> **What the task requires**
Please reproduce each line of the data below exactly as shown.

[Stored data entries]
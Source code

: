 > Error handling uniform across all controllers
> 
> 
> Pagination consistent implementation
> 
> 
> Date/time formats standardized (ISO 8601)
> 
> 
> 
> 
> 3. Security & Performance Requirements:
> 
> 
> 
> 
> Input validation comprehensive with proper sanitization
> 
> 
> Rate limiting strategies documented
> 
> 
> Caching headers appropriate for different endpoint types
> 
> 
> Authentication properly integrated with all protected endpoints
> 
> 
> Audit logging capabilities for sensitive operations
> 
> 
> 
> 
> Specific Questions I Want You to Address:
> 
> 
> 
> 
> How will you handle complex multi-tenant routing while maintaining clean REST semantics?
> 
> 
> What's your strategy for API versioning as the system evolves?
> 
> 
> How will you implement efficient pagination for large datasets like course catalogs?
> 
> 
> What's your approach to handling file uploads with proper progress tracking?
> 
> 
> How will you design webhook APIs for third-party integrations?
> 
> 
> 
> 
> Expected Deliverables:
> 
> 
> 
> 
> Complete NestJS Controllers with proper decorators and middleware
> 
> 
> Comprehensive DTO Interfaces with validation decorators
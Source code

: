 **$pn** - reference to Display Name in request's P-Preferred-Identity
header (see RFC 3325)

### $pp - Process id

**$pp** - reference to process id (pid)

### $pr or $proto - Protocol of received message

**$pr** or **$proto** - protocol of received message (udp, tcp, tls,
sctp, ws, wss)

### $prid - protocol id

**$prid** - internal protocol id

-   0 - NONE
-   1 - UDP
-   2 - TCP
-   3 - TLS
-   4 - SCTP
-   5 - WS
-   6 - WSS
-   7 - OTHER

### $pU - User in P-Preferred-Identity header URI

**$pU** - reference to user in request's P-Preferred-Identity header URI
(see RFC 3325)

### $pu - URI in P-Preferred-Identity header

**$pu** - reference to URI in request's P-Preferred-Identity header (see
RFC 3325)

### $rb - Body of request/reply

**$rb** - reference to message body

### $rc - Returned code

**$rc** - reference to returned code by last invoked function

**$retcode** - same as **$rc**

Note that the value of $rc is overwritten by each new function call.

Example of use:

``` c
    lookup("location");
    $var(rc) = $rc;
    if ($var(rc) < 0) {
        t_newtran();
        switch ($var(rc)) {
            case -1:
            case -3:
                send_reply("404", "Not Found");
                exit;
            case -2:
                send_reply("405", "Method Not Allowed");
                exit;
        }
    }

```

> **Exercise response**
Source code

: > Error handling uniform across all controllers
> 
> 
> Pagination consistent implementation
> 
> 
> Date/time formats standardized (ISO 8601)
> 
> 
> 
> 
> 3. Security & Performance Requirements:
> 
> 
> 
> 
> Input validation comprehensive with proper sanitization
> 
> 
> Rate limiting strategies documented
> 
> 
> Caching headers appropriate for different endpoint types
> 
> 
> Authentication properly integrated with all protected endpoints
> 
> 
> Audit logging capabilities for sensitive operations
> 
> 
> 
> 
> Specific Questions I Want You to Address:
> 
> 
> 
> 
> How will you handle complex multi-tenant routing while maintaining clean REST semantics?
> 
> 
> What's your strategy for API versioning as the system evolves?
> 
> 
> How will you implement efficient pagination for large datasets like course catalogs?
> 
> 
> What's your approach to handling file uploads with proper progress tracking?
> 
> 
> How will you design webhook APIs for third-party integrations?
> 
> 
> 
> 
> Expected Deliverables:
> 
> 
> 
> 
> Complete NestJS Controllers with proper decorators and middleware
> 
> 
> Comprehensive DTO Interfaces with validation decorators
Source code

: **$pn** - reference to Display Name in request's P-Preferred-Identity
header (see RFC 3325)

### $pp - Process id

**$pp** - reference to process id (pid)

### $pr or $proto - Protocol of received message

**$pr** or **$proto** - protocol of received message (udp, tcp, tls,
sctp, ws, wss)

### $prid - protocol id

**$prid** - internal protocol id

-   0 - NONE
-   1 - UDP
-   2 - TCP
-   3 - TLS
-   4 - SCTP
-   5 - WS
-   6 - WSS
-   7 - OTHER

### $pU - User in P-Preferred-Identity header URI

**$pU** - reference to user in request's P-Preferred-Identity header URI
(see RFC 3325)

### $pu - URI in P-Preferred-Identity header

**$pu** - reference to URI in request's P-Preferred-Identity header (see
RFC 3325)

### $rb - Body of request/reply

**$rb** - reference to message body

### $rc - Returned code

**$rc** - reference to returned code by last invoked function

**$retcode** - same as **$rc**

Note that the value of $rc is overwritten by each new function call.

Example of use:

``` c
    lookup("location");
    $var(rc) = $rc;
    if ($var(rc) < 0) {
        t_newtran();
        switch ($var(rc)) {
            case -1:
            case -3:
                send_reply("404", "Not Found");
                exit;
            case -2:
                send_reply("405", "Method Not Allowed");
                exit;
        }
    }

```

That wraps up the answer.